(Beginning of EXTRACTED MATERIAL)
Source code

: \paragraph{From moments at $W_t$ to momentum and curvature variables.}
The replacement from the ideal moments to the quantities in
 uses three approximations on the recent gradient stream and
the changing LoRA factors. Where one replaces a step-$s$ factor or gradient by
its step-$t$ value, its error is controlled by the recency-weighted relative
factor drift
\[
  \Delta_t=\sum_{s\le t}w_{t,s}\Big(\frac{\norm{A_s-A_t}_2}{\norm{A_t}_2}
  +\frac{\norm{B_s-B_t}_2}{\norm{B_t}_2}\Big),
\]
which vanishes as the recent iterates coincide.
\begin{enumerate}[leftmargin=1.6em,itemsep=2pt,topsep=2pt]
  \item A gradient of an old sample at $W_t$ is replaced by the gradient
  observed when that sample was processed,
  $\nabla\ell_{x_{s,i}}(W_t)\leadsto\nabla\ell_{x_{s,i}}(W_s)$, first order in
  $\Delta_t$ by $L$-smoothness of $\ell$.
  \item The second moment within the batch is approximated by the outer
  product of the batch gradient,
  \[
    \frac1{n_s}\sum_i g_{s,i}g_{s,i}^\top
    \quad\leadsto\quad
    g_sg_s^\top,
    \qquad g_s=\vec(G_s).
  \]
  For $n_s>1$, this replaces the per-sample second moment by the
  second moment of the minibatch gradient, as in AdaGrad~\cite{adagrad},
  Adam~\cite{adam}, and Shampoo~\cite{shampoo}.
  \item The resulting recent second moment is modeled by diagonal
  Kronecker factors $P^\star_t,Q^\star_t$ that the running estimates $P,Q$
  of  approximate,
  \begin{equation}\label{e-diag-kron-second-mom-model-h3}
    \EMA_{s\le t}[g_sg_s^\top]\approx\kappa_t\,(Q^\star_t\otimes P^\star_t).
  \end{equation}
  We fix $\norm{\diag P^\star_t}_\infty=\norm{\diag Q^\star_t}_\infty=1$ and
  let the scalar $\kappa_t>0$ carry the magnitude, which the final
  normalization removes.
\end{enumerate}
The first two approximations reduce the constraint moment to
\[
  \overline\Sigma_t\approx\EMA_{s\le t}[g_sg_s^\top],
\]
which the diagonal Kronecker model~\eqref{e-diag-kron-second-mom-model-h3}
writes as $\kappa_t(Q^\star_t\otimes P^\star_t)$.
(End of EXTRACTED MATERIAL)
**PROBLEM REQUIREMENTS**
In the lines above, find the word "that" and copy every line it occurs in.

**EXERCISE ANSWER**
  observed when that sample was processed,
  Kronecker factors $P^\star_t,Q^\star_t$ that the running estimates $P,Q$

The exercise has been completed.